‘The Unforgivable’ Review: A Good, Old-Fashioned ‘Women’s Picture’

Sandra Bullock in "The Unforgivable"

Believe it or not, when patriotic conservatives ran the Hollywood studio system, there were as many women stars as men. It wasn’t until the late 1960s, when the left took over the movie business, that the ladies got shoved aside.

Back in the Golden Era, Joan Crawford, Katharine and Audrey Hepburn, Bette Davis, Barbara Stanwyck, Mae West, Jean Harlow, Greta Garbo, Betty Grable, Norma Shearer, Rita Hayworth, Ginger Rogers, Marie Dressler, Carole Lombard, and on and on and on … all ruled the box office right alongside the Gables and Grants.

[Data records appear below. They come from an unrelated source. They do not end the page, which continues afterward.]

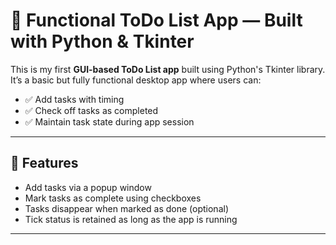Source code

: # 📝 Functional ToDo List App — Built with Python & Tkinter

This is my first **GUI-based ToDo List app** built using Python's Tkinter library.  
It’s a basic but fully functional desktop app where users can:

- ✅ Add tasks with timing
- ✅ Check off tasks as completed
- ✅ Maintain task state during app session

---

## 📸 Features

- Add tasks via a popup window
- Mark tasks as complete using checkboxes
- Tasks disappear when marked as done (optional)
- Tick status is retained as long as the app is running

---

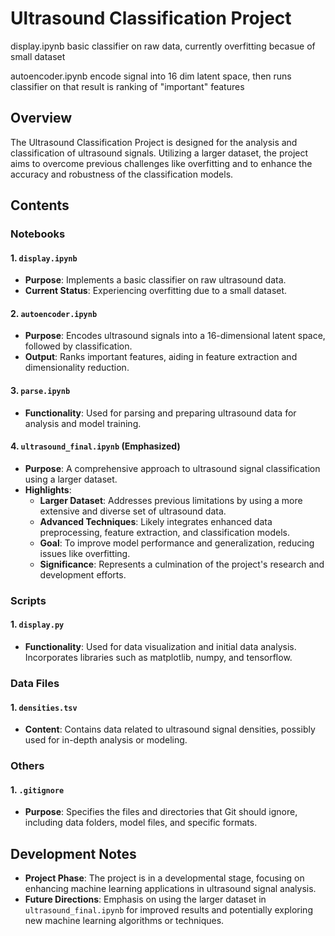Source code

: # Ultrasound Classification Project

display.ipynb 
basic classifier on raw data, currently overfitting becasue of small dataset

autoencoder.ipynb
encode signal into 16 dim latent space, then runs classifier on that
result is ranking of "important" features


## Overview
The Ultrasound Classification Project is designed for the analysis and classification of ultrasound signals. Utilizing a larger dataset, the project aims to overcome previous challenges like overfitting and to enhance the accuracy and robustness of the classification models.

## Contents

### Notebooks

#### 1. `display.ipynb`
   - **Purpose**: Implements a basic classifier on raw ultrasound data.
   - **Current Status**: Experiencing overfitting due to a small dataset.

#### 2. `autoencoder.ipynb`
   - **Purpose**: Encodes ultrasound signals into a 16-dimensional latent space, followed by classification.
   - **Output**: Ranks important features, aiding in feature extraction and dimensionality reduction.

#### 3. `parse.ipynb`
   - **Functionality**: Used for parsing and preparing ultrasound data for analysis and model training.

#### 4. `ultrasound_final.ipynb` (Emphasized)
   - **Purpose**: A comprehensive approach to ultrasound signal classification using a larger dataset.
   - **Highlights**: 
     - **Larger Dataset**: Addresses previous limitations by using a more extensive and diverse set of ultrasound data.
     - **Advanced Techniques**: Likely integrates enhanced data preprocessing, feature extraction, and classification models.
     - **Goal**: To improve model performance and generalization, reducing issues like overfitting.
     - **Significance**: Represents a culmination of the project's research and development efforts.

### Scripts

#### 1. `display.py`
   - **Functionality**: Used for data visualization and initial data analysis. Incorporates libraries such as matplotlib, numpy, and tensorflow.

### Data Files

#### 1. `densities.tsv`
   - **Content**: Contains data related to ultrasound signal densities, possibly used for in-depth analysis or modeling.

### Others

#### 1. `.gitignore`
   - **Purpose**: Specifies the files and directories that Git should ignore, including data folders, model files, and specific formats.

## Development Notes
- **Project Phase**: The project is in a developmental stage, focusing on enhancing machine learning applications in ultrasound signal analysis.
- **Future Directions**: Emphasis on using the larger dataset in `ultrasound_final.ipynb` for improved results and potentially exploring new machine learning algorithms or techniques.

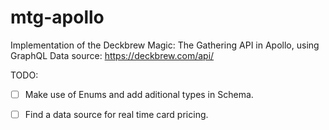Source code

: # mtg-apollo
Implementation of the Deckbrew Magic: The Gathering API in Apollo, using GraphQL
Data source: https://deckbrew.com/api/

TODO: 

- [ ] Make use of Enums and add aditional types in Schema. 
- [ ] Find a data source for real time card pricing.

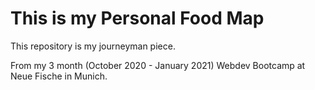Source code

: # This is my Personal Food Map

This repository is my journeyman piece.

From my 3 month (October 2020 - January 2021) Webdev Bootcamp at Neue Fische in Munich.
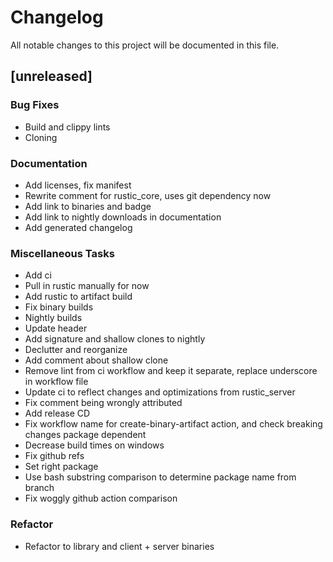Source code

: # Changelog

All notable changes to this project will be documented in this file.

## [unreleased]

### Bug Fixes

- Build and clippy lints
- Cloning

### Documentation

- Add licenses, fix manifest
- Rewrite comment for rustic_core, uses git dependency now
- Add link to binaries and badge
- Add link to nightly downloads in documentation
- Add generated changelog

### Miscellaneous Tasks

- Add ci
- Pull in rustic manually for now
- Add rustic to artifact build
- Fix binary builds
- Nightly builds
- Update header
- Add signature and shallow clones to nightly
- Declutter and reorganize
- Add comment about shallow clone
- Remove lint from ci workflow and keep it separate, replace underscore in workflow file
- Update ci to reflect changes and optimizations from rustic_server
- Fix comment being wrongly attributed
- Add release CD
- Fix workflow name for create-binary-artifact action, and check breaking changes package dependent
- Decrease build times on windows
- Fix github refs
- Set right package
- Use bash substring comparison to determine package name from branch
- Fix woggly github action comparison

### Refactor

- Refactor to library and client + server binaries

<!-- generated by git-cliff -->
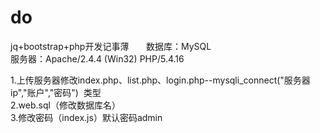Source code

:# do   
jq+bootstrap+php开发记事薄          
数据库：MySQL         
服务器：Apache/2.4.4 (Win32) PHP/5.4.16         
      
1.上传服务器修改index.php、list.php、login.php--mysqli_connect("服务器ip","账户","密码")  类型      
2.web.sql（修改数据库名）       
3.修改密码（index.js）默认密码admin        

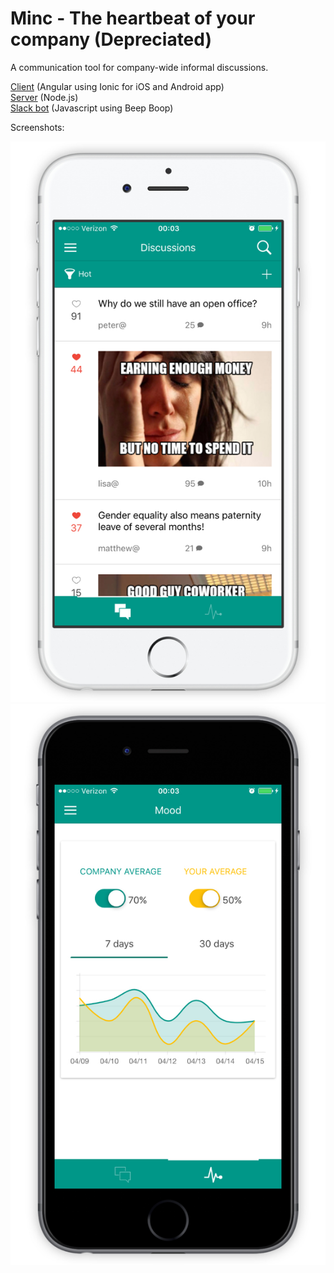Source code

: # Minc - The heartbeat of your company (Depreciated)

A communication tool for company-wide informal discussions.

<a href='https://github.com/Nicolazinho/minc/tree/master/Client'>Client</a> (Angular using Ionic for iOS and Android app)<br>
<a href='https://github.com/Nicolazinho/minc/tree/master/Server'>Server</a> (Node.js)<br>
<a href='https://github.com/Nicolazinho/minc/tree/master/Slack_bot'>Slack bot</a> (Javascript using Beep Boop)<p>
<p>Screenshots:</p>
<img src='https://github.com/Nicolazinho/minc/blob/master/Server/guri_guri/images/iphone/screenshot1.png'>
<img src='https://github.com/Nicolazinho/minc/blob/master/Server/guri_guri/images/iphone/screenshot2.png'>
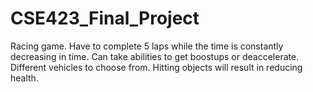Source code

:# CSE423_Final_Project

Racing game. Have to complete 5 laps while the time is constantly decreasing in time. Can take abilities to get boostups or deaccelerate. Different vehicles to choose from. Hitting objects will result in reducing health.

Up on that silver screen, these goddesses were treated like goddesses. They were presented with dignity, respect, and as strong, independent, and classy women. Then the left grabbed hold of Hollywood, and it all ended. It’s funny how that works, and it’s even funnier how no one ever tells that truth.

Anyway, one of the most popular genres of this era was called the “women’s picture.” These were largely melodramas where, say, a Joan Crawford was made to suffer unjustly, persevere, and then either triumph or sacrifice her own happiness. When handled correctly (and most of them are still a delight), the movie worked no matter how silly the plot. Melodramas aren’t about reality or logic. They’re about emotion. If you care about the protagonist, you forget the rest.

Sandra Bullock’s latest Netflix entry is pure melodrama, a total women’s picture, and as overwrought as its title, The Unforgivable... Shoulda lost the “The.”

But it still works.

Watch below:

Bullock plays Ruth Slater, a hardened convict released after serving 20 years for killing a local sheriff. All Ruth wants is to get her life back on track and reconnect with Katie, her younger sister. Ruth is 15 years older than Katie, who was five when Ruth was locked up. Complicating things are Ruth’s hard-ass probation officer and the dead sheriff’s sons, who are full-grown and want revenge.

There’s also the fact that Katie is now 25, has been adopted into a loving family, and maybe reminding her of all that trauma 20 years ago is not such a good idea.

So Ruth is made to suffer and suffer, and then she suffers some more, and then some more, and then a whole lot more before, well…

The logic gaps are legion. First off, no matter how much work she’s had done, in no world does 57-year-old Sandra Bullock look 40. Ruth is also so damned glum she’s more of a husk than a character. Bullock’s undeniable star power does more to carry the movie than anything else.

There’s also a lot to admire, like how compelling the story is at depicting the drudgery of life as an ex-con, a charming Jon Bernthal making Ruth smile, and a terrific scene in a lawyer’s office where Ruth loses it at the exact wrong time, which is both unexpected and realistic.


What I hated were the dumb and unnecessary flashbacks and a third act “twist” I saw coming from the other room. Not only is this reveal an act of cheap manipulation; it makes no logical sense. Ruth went to prison 20 years ago. That was 2001, not 1981. Forensics would have easily figured out the truth of the shooting.

Additionally, the fact that Ruth is innocent and so selfless and noble she went to prison to protect her kid sister undermines the story’s key themes of forgiveness and second chances. When I believed the movie had the courage to ask me to forgive a cop killer, it had my respect.


The Unforgivable’s low point is a stupid and contrived woketard moment where Viola Davis’s character informs us that if Ruth were a black cop killer, she would not have been allowed to survive those 20 years.

What horseshit.

If Ruth were a black cop killer, she’d be a cause célèbre on the left, a best-selling author, and a future tenured university professor. Who do these godless liars think they’re kidding?

Barring the f-words and Bullock’s overtly self-conscious decision to de-glamorize herself into Oscar bait, you can easily see Joan Crawford sinking her teeth into this sucker and elevating it into a sub-genre of the “women’s picture” known as a “three-hankie weeper.” That would’ve been a better movie, but the one we have is still pretty good.